▶ TO DO
Every line from the opening of the records to the line with "on $C_I$ will" should be restated exactly, with both ends included and the pictures left out.

%%

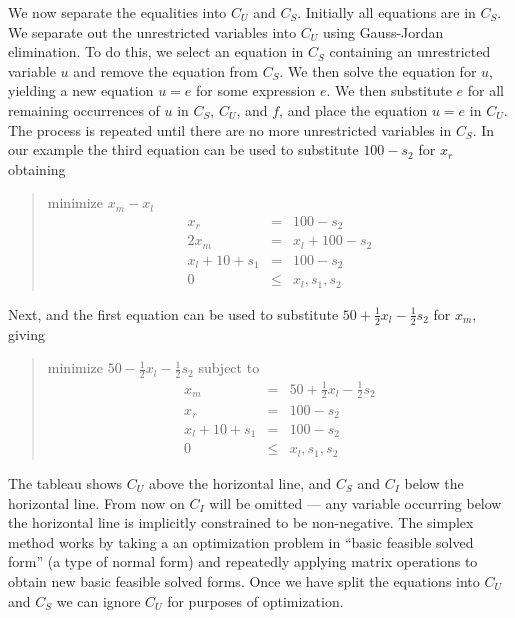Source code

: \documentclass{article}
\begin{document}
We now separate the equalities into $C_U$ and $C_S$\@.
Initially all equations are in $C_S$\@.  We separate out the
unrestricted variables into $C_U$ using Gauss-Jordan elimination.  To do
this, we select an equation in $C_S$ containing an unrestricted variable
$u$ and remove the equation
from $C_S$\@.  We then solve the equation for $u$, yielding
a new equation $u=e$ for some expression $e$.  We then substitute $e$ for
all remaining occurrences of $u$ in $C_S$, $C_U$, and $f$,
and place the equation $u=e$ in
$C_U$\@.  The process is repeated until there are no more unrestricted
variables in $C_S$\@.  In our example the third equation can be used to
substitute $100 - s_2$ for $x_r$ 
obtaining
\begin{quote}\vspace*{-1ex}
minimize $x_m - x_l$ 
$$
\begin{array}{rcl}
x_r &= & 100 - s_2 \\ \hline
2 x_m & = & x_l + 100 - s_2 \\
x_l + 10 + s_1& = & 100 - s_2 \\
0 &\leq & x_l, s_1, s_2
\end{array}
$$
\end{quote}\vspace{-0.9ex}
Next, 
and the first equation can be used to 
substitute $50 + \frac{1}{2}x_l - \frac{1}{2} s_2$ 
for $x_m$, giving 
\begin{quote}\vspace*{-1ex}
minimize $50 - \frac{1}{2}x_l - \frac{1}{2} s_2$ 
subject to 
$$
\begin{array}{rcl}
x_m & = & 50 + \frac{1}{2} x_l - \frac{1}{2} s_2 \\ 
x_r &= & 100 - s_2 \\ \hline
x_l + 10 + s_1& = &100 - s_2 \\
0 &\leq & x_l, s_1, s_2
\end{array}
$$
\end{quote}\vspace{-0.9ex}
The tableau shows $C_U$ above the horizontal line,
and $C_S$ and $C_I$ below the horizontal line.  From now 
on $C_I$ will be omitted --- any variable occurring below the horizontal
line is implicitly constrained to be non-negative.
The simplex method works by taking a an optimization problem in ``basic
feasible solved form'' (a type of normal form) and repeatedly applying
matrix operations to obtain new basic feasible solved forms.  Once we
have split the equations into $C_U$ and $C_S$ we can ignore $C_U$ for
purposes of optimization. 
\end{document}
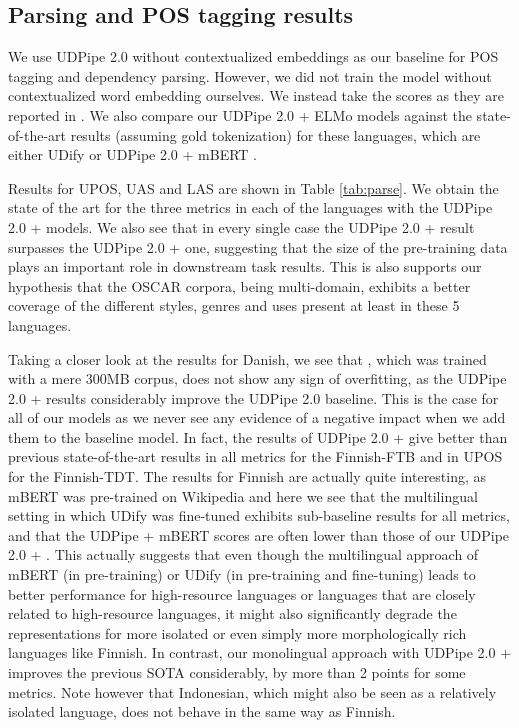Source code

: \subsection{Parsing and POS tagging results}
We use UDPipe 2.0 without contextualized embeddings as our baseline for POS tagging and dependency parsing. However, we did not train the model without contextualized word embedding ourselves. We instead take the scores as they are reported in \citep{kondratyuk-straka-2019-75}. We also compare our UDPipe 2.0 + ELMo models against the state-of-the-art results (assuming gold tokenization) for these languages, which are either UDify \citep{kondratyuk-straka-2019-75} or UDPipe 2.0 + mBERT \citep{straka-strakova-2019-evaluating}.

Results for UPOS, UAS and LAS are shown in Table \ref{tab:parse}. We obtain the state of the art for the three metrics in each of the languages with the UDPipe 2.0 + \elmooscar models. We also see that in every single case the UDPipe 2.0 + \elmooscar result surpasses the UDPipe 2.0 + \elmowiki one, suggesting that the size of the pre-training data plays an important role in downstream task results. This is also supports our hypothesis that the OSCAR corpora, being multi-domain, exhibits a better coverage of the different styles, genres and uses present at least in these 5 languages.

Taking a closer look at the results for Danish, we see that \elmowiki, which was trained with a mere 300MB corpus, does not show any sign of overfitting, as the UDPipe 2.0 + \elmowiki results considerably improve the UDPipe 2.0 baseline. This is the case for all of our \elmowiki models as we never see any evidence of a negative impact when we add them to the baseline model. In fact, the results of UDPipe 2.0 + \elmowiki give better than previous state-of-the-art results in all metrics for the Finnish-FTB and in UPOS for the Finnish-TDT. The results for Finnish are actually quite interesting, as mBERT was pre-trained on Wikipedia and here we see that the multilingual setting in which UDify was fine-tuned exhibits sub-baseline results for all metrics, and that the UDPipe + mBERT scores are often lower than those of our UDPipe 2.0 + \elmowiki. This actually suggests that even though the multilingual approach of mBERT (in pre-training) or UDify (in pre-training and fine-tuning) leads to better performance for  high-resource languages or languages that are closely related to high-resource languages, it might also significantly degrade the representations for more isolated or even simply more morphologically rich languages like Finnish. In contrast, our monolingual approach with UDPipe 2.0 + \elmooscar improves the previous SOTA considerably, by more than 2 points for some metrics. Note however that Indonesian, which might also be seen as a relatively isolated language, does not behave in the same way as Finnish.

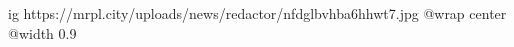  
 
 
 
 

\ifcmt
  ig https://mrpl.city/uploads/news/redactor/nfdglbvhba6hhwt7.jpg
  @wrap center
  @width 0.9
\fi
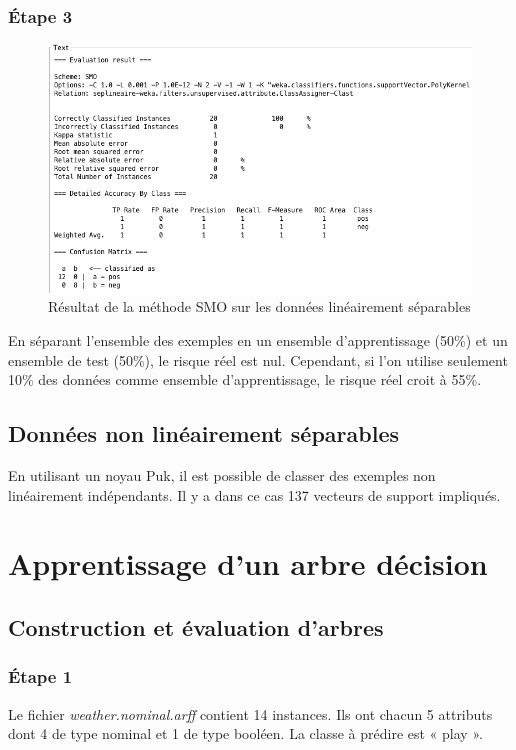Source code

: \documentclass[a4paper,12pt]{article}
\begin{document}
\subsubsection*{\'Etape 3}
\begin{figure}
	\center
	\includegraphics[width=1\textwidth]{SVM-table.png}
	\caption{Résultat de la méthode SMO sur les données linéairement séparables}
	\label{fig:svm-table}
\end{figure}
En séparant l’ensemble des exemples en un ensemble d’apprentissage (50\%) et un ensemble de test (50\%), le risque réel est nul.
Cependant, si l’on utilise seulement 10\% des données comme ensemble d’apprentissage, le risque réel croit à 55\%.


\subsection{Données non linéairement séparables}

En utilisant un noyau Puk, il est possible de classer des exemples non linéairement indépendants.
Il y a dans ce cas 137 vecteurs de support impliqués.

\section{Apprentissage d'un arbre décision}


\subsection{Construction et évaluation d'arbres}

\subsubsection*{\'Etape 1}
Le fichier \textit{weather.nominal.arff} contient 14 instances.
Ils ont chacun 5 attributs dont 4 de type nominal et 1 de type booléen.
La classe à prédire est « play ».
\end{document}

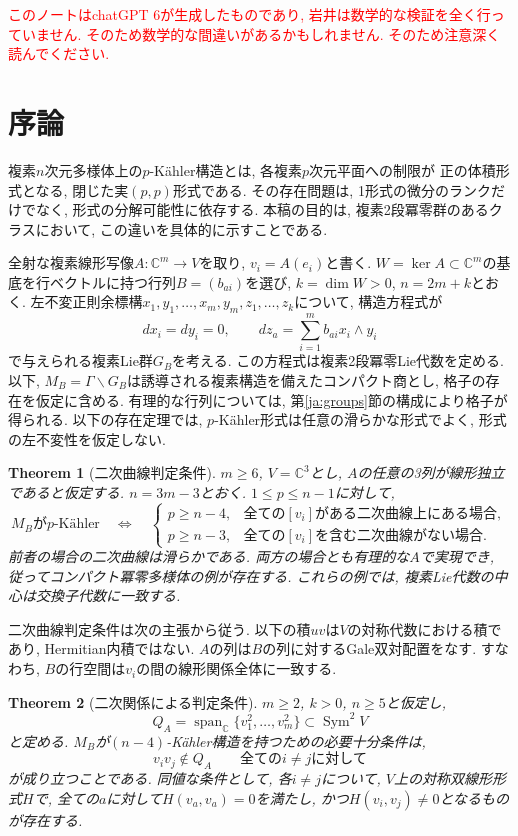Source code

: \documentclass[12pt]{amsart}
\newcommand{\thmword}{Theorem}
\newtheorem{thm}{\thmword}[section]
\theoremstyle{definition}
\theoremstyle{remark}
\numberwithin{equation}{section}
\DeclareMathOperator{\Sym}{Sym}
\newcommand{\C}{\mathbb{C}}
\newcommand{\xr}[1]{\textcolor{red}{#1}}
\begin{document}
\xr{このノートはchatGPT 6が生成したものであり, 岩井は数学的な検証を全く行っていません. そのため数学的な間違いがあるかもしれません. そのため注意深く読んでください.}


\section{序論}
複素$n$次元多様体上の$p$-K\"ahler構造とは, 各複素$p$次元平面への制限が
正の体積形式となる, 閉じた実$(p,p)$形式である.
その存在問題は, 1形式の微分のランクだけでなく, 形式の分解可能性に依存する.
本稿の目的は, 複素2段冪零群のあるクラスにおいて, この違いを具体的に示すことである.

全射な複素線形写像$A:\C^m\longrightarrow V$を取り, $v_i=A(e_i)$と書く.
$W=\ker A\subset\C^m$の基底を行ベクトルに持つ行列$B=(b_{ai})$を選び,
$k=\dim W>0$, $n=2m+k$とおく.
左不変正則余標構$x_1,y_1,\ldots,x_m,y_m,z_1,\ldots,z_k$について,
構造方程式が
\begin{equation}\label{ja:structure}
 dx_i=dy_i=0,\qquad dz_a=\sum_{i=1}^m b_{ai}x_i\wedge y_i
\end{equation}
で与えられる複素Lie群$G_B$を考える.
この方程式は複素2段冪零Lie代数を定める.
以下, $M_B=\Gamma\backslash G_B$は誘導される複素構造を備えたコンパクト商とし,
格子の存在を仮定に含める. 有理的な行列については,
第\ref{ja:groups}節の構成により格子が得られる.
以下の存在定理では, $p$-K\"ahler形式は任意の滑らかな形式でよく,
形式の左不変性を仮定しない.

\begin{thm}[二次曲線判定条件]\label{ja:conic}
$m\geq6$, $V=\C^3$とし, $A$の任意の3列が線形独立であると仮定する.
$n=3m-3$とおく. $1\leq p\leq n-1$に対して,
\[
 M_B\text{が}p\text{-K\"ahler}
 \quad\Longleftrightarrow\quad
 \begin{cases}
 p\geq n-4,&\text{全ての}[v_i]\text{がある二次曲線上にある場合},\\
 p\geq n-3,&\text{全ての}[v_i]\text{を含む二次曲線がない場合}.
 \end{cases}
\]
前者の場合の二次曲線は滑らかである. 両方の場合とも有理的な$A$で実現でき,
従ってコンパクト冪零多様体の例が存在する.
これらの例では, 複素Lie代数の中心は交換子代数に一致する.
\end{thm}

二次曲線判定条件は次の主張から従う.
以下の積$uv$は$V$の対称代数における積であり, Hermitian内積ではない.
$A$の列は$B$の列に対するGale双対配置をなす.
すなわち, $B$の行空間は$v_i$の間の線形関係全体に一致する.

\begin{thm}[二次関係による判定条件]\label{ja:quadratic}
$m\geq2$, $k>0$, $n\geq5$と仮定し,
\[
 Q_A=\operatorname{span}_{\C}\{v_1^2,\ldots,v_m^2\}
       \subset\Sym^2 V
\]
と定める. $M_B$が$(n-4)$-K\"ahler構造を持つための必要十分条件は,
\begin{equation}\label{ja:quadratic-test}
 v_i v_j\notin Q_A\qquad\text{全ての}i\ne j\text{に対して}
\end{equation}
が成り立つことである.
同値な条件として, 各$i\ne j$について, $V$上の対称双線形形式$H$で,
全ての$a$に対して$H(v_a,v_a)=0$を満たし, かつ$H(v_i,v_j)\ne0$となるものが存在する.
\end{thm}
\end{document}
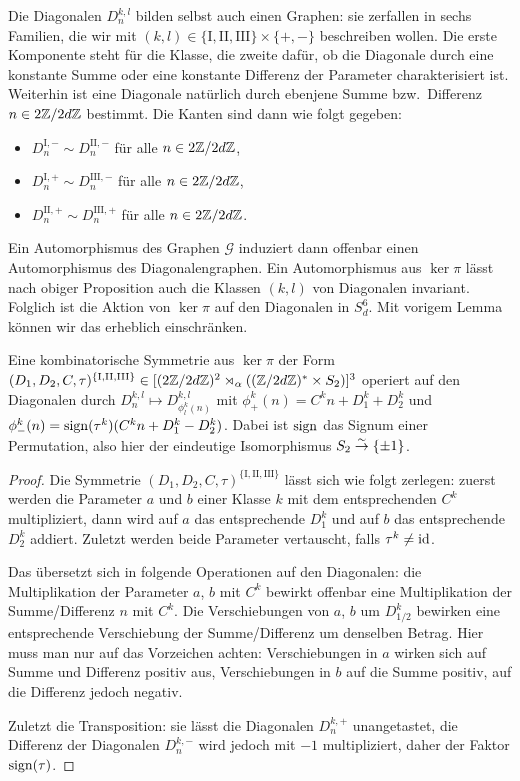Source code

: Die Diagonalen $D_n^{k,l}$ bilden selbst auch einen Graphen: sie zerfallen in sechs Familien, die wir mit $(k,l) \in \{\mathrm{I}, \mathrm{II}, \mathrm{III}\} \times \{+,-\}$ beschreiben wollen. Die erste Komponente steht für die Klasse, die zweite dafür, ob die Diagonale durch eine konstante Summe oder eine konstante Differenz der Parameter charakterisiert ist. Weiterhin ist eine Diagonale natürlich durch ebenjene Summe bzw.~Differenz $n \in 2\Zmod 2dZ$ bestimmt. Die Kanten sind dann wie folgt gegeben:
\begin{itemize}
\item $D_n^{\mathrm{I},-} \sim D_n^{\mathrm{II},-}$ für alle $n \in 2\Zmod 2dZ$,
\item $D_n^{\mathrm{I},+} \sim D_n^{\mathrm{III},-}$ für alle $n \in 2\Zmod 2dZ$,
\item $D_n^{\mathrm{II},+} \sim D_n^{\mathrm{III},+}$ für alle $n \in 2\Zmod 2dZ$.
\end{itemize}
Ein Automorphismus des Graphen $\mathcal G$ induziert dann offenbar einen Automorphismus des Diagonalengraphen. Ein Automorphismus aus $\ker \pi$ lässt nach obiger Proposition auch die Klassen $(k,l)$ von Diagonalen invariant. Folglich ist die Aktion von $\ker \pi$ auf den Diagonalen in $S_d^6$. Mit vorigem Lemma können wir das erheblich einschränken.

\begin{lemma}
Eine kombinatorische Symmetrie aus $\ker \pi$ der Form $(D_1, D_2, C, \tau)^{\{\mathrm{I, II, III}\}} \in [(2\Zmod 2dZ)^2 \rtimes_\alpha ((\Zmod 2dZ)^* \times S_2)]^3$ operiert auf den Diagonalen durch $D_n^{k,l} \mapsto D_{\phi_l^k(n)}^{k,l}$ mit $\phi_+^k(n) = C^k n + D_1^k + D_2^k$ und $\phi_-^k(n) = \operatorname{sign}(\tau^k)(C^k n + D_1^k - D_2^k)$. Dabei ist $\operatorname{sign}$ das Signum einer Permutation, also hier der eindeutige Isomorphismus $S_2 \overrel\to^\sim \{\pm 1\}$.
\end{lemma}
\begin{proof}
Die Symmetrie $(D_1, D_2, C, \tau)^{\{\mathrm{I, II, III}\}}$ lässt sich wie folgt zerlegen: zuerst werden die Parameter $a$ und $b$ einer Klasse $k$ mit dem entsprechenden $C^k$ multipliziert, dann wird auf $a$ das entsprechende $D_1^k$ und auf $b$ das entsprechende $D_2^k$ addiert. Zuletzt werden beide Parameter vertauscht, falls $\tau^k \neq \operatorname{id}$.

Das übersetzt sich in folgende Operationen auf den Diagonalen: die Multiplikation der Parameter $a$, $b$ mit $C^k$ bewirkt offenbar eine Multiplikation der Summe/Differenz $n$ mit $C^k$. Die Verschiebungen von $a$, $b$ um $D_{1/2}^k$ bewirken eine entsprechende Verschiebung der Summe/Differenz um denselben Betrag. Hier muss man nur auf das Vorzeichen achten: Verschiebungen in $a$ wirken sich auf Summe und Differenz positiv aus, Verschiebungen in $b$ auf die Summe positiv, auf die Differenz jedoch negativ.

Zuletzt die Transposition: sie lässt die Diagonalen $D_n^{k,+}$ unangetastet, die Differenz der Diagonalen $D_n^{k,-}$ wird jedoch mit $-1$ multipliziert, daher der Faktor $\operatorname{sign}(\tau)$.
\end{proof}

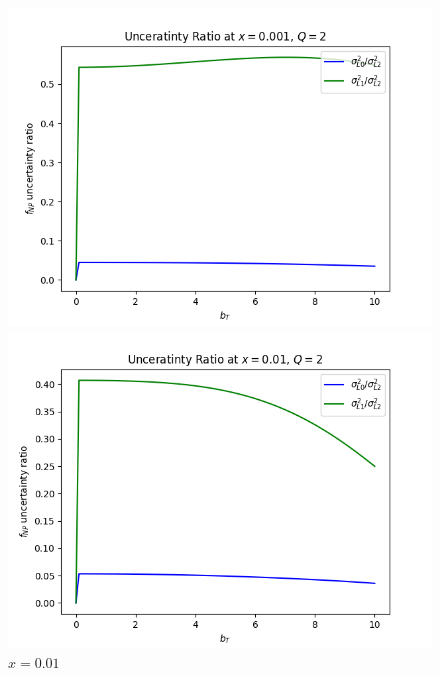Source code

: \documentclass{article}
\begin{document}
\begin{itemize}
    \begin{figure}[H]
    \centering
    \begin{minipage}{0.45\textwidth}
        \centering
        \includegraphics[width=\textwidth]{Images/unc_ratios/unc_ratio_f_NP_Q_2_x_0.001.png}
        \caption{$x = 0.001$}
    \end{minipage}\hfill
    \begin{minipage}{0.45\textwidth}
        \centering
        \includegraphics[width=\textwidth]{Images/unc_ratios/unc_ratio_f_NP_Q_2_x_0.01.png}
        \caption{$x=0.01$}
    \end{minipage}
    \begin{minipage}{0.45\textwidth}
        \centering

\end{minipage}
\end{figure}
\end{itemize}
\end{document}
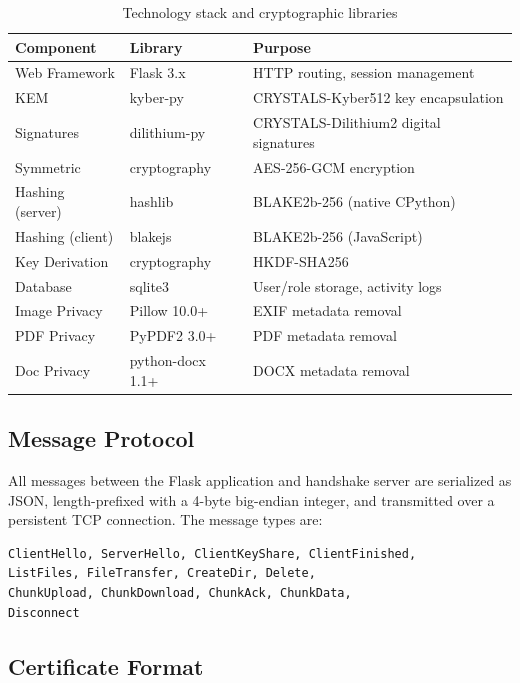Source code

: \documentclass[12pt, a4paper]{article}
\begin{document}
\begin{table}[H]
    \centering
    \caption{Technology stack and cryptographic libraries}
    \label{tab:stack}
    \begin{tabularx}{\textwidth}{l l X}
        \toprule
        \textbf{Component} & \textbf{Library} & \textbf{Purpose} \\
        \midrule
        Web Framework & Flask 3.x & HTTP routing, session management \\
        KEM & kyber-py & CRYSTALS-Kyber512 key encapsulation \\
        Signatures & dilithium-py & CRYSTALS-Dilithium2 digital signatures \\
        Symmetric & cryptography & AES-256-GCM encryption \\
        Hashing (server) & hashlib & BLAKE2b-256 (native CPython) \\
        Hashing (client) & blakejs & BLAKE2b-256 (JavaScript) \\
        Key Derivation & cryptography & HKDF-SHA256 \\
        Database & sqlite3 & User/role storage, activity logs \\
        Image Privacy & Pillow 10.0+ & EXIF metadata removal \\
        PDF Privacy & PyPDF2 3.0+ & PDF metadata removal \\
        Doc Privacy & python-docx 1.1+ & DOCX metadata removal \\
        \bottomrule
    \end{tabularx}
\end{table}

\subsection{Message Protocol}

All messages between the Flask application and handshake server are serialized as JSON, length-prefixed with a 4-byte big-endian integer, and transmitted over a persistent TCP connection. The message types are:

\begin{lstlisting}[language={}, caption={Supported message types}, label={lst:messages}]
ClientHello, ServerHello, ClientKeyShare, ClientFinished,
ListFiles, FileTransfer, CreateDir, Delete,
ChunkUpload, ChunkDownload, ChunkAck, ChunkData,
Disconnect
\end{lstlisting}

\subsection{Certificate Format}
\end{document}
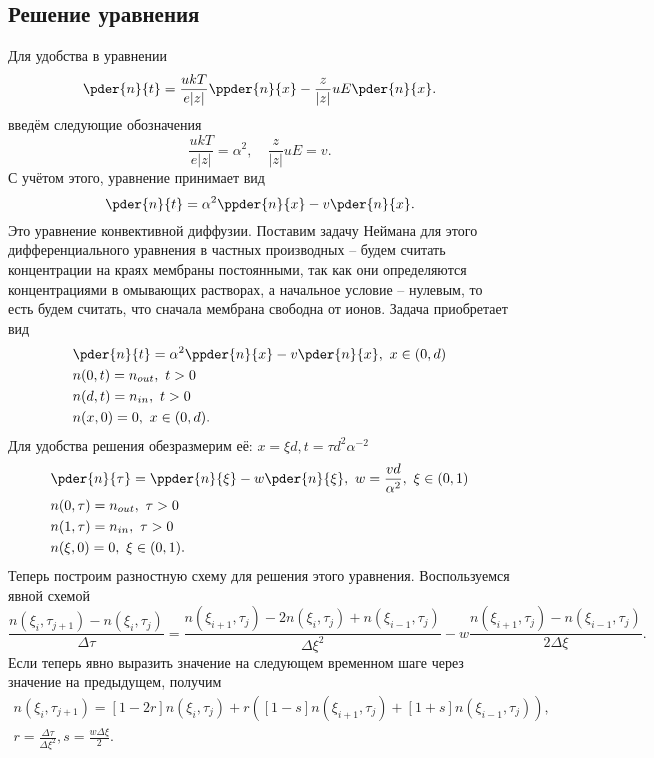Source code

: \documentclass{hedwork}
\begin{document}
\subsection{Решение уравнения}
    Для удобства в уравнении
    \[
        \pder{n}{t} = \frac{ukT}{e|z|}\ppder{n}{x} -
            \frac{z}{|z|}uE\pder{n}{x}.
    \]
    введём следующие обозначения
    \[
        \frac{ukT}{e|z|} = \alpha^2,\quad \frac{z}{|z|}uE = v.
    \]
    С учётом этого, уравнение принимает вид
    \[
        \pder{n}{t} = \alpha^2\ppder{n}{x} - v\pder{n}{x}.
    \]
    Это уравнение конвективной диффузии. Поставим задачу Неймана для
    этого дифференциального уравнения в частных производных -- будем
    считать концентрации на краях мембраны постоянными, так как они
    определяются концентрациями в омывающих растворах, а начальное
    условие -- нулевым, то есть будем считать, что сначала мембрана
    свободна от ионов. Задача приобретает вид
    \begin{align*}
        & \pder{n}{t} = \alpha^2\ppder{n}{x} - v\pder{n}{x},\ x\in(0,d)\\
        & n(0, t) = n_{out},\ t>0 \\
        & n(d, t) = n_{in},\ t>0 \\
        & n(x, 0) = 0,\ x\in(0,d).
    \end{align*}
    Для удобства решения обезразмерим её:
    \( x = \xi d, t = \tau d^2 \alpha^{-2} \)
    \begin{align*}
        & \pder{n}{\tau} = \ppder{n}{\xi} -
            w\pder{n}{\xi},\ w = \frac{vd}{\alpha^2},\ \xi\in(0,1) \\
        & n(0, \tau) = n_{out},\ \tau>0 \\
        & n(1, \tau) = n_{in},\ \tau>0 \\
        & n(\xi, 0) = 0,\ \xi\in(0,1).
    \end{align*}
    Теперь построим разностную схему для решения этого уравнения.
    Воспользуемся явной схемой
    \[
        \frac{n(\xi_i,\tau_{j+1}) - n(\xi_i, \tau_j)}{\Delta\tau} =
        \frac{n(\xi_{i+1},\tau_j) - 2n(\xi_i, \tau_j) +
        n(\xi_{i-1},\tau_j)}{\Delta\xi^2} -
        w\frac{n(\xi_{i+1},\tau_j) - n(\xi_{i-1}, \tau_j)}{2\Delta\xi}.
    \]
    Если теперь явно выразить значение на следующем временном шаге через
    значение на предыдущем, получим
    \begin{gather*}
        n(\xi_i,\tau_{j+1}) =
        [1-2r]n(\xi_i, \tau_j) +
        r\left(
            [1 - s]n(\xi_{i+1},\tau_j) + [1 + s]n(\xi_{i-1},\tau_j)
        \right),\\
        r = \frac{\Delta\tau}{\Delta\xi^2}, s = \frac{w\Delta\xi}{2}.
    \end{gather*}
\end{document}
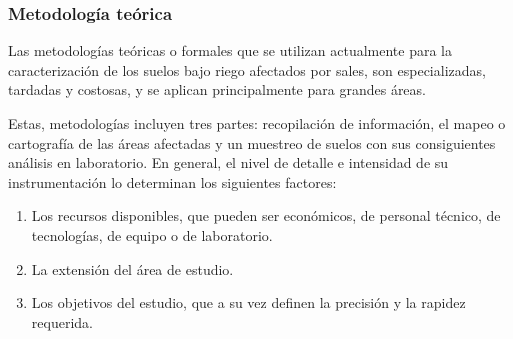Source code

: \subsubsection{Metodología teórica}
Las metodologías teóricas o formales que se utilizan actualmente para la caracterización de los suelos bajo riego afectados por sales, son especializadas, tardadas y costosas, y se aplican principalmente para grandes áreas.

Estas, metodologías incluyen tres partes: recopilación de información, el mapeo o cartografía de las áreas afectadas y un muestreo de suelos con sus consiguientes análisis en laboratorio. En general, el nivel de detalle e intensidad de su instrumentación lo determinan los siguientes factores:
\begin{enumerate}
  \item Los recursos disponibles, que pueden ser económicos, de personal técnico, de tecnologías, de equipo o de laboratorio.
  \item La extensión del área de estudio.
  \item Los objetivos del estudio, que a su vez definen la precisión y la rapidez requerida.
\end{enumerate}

%%

▶ SOLUTION TO THIS TASK
Source code

: \documentclass{article}
\begin{document}
We now separate the equalities into $C_U$ and $C_S$\@.
Initially all equations are in $C_S$\@.  We separate out the
unrestricted variables into $C_U$ using Gauss-Jordan elimination.  To do
this, we select an equation in $C_S$ containing an unrestricted variable
$u$ and remove the equation
from $C_S$\@.  We then solve the equation for $u$, yielding
a new equation $u=e$ for some expression $e$.  We then substitute $e$ for
all remaining occurrences of $u$ in $C_S$, $C_U$, and $f$,
and place the equation $u=e$ in
$C_U$\@.  The process is repeated until there are no more unrestricted
variables in $C_S$\@.  In our example the third equation can be used to
substitute $100 - s_2$ for $x_r$ 
obtaining
\begin{quote}\vspace*{-1ex}
minimize $x_m - x_l$ 
$$
\begin{array}{rcl}
x_r &= & 100 - s_2 \\ \hline
2 x_m & = & x_l + 100 - s_2 \\
x_l + 10 + s_1& = & 100 - s_2 \\
0 &\leq & x_l, s_1, s_2
\end{array}
$$
\end{quote}\vspace{-0.9ex}
Next, 
and the first equation can be used to 
substitute $50 + \frac{1}{2}x_l - \frac{1}{2} s_2$ 
for $x_m$, giving 
\begin{quote}\vspace*{-1ex}
minimize $50 - \frac{1}{2}x_l - \frac{1}{2} s_2$ 
subject to 
$$
\begin{array}{rcl}
x_m & = & 50 + \frac{1}{2} x_l - \frac{1}{2} s_2 \\ 
x_r &= & 100 - s_2 \\ \hline
x_l + 10 + s_1& = &100 - s_2 \\
0 &\leq & x_l, s_1, s_2
\end{array}
$$
\end{quote}\vspace{-0.9ex}
The tableau shows $C_U$ above the horizontal line,
and $C_S$ and $C_I$ below the horizontal line.  From now 
on $C_I$ will be omitted --- any variable occurring below the horizontal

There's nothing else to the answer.